Alors que le monde est de plus en plus tissé en un réseau dense d’ordinateurs interconnectés, la question centrale de notre époque est en train de devenir une question technologique : comment maintenir la liberté dans un monde qui est de plus en plus dirigé non pas par des humains, mais par des logiciels ? Le logiciel libre apporte une réponse à cette question en actualisant la notion traditionnelle de liberté, antérieure au numérique, pour y inclure la dépendance de l’humanité à l’égard du logiciel. La question à laquelle toute forme future de politique doit répondre n’est pas seulement la préservation de la liberté humaine, mais son expansion via un plus grand contrôle populaire autonome de l’infrastructure informatique, par les utilisateurs eux-mêmes.

À l’heure actuelle, les capacités liées à l’Internet sont monopolisées par quelques grandes entreprises de la Silicon Valley, comme Google, Apple, Facebook et Microsoft.

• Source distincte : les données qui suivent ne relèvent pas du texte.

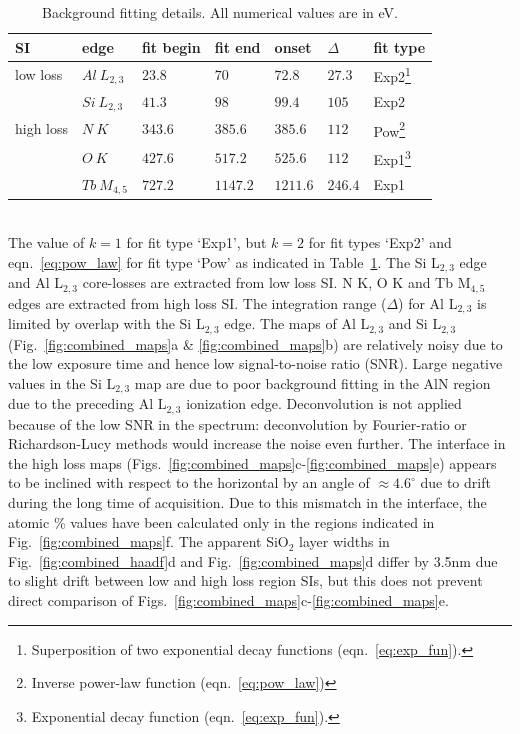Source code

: \documentclass[%
aip,
rsi,%
 amsmath,amssymb,%
 reprint,%
]{revtex4-1}
\begin{document}
\begin{table}%
	\caption{Background fitting details. All numerical values are in eV.}
    \label{tab:back_fit_table}
    \begin{ruledtabular}
    	\begin{tabular}{lllllll}
    		SI	&edge	 &fit begin&fit end&onset&$\Delta$&fit type 	\\ \hline
            low loss&$Al~L_{2,3}$& $23.8$&$70$&$72.8$&$27.3$&Exp2\footnote{Superposition of two exponential decay functions (eqn.~\ref{eq:exp_fun}).} 		\\
            		&$Si~L_{2,3}$&$41.3$&$98$&$99.4$&$105$&Exp2 			\\ \hline
            high loss&$N~K$&$343.6$&$385.6$&$385.6$&$112$&Pow\footnote{Inverse power-law function (eqn.~\ref{eq:pow_law})} 			\\
                	&$O~K$&$427.6$&$517.2$&$525.6$&$112$&Exp1\footnote{Exponential decay function (eqn.~\ref{eq:exp_fun}).} 			\\
            		&$Tb~M_{4,5}$&$727.2$&$1147.2$&$1211.6$&$246.4$&Exp1 	\\
    	\end{tabular}
    \end{ruledtabular}
\end{table}\\
The value of $k = 1$ for fit type \lq{Exp1}\rq{}, but $k = 2$ for fit types \lq{Exp2}\rq{} and eqn.~\ref{eq:pow_law} for fit type \lq{Pow}\rq{} as indicated in Table~\ref{tab:back_fit_table}. The Si L$_{2,3}$ edge and Al L$_{2,3}$ core-losses are extracted from low loss SI. N K, O K and Tb M$_{4,5}$ edges are extracted from high loss SI. The integration range ($\Delta$) for Al L$_{2,3}$ is limited by overlap with the Si L$_{2,3}$ edge. The maps of Al L$_{2,3}$ and Si L$_{2,3}$ (Fig.~\ref{fig:combined_maps}a \& \ref{fig:combined_maps}b) are relatively noisy due to the low exposure time and hence low signal-to-noise ratio (SNR). Large negative values in the Si L$_{2,3}$ map are due to poor background fitting in the AlN region due to the preceding Al L$_{2,3}$ ionization edge. Deconvolution is not applied because of the low SNR in the spectrum: deconvolution by Fourier-ratio or Richardson-Lucy methods would increase the noise even further. The interface in the high loss maps (Figs.~\ref{fig:combined_maps}c-\ref{fig:combined_maps}e) appears to be inclined with respect to the horizontal by an angle of $\approx4.6^\circ$ due to drift during the long time of acquisition. Due to this mismatch in the interface, the atomic \% values have been calculated only in the regions indicated in Fig.~\ref{fig:combined_maps}f. The apparent SiO$_2$ layer widths in Fig.~\ref{fig:combined_haadf}d and Fig.~\ref{fig:combined_maps}d differ by 3.5nm due to slight drift between low and high loss region SIs, but this does not prevent direct comparison of Figs.~\ref{fig:combined_maps}c-\ref{fig:combined_maps}e.
\end{document}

Nos capacités cognitives étendues s’exercent par l’intermédiaire de logiciels qui sont en fait privatisés. Cela marque un tournant décisif dans le capitalisme, le travail numérique sous forme de « programmation » devenant la nouvelle forme hégémonique de travail. Cela ne signifie pas que les emplois traditionnels en usine et ceux liés à l’extraction des ressources ont été rendus obsolètes – loin de là ! Cependant, ce type de travail est soumis à des conditions de plus en plus brutales et précaires dans les pays de la « périphérie » et dans les zones d’exclusion des pays du centre. L’absence d’investissement dans les logiciels, au profit de la production industrielle et de l’extraction des ressources, fait des « pays en voie de développement » de simples rouages fournissant des biens à faible marge et une main-d’œuvre bon marché, pendant que le capitalisme se réorganise autour des logiciels.

Les logiciels mènent à l’automatisation, au remplacement du travail humain par des machines. Le langage qui coordonne celles-ci à l’échelle mondiale est le code. L’ordinateur est défini comme une machine de Turing universelle, une machine qui est infiniment flexible par rapport à d’autres outils spécialisés, car la même machine peut être réorganisée pour être plus efficace, ou reprogrammée pour de nouvelles capacités. Le cœur du capitalisme n’est plus l’usine, mais le code.

Et si les gens pouvaient contrôler le code eux-mêmes ? Le « logiciel libre » inscrit quatre libertés fondamentales dans le code lui-même :

- la liberté de faire fonctionner le programme comme vous le souhaitez, pour n’importe quel usage ;

- la liberté d’étudier le fonctionnement du programme et de le modifier pour qu’il effectue vos tâches informatiques comme vous le souhaitez ;

- la liberté de redistribuer des copies, donc d’aider les autres ;

- la liberté de distribuer aux autres des copies de vos versions modifiées.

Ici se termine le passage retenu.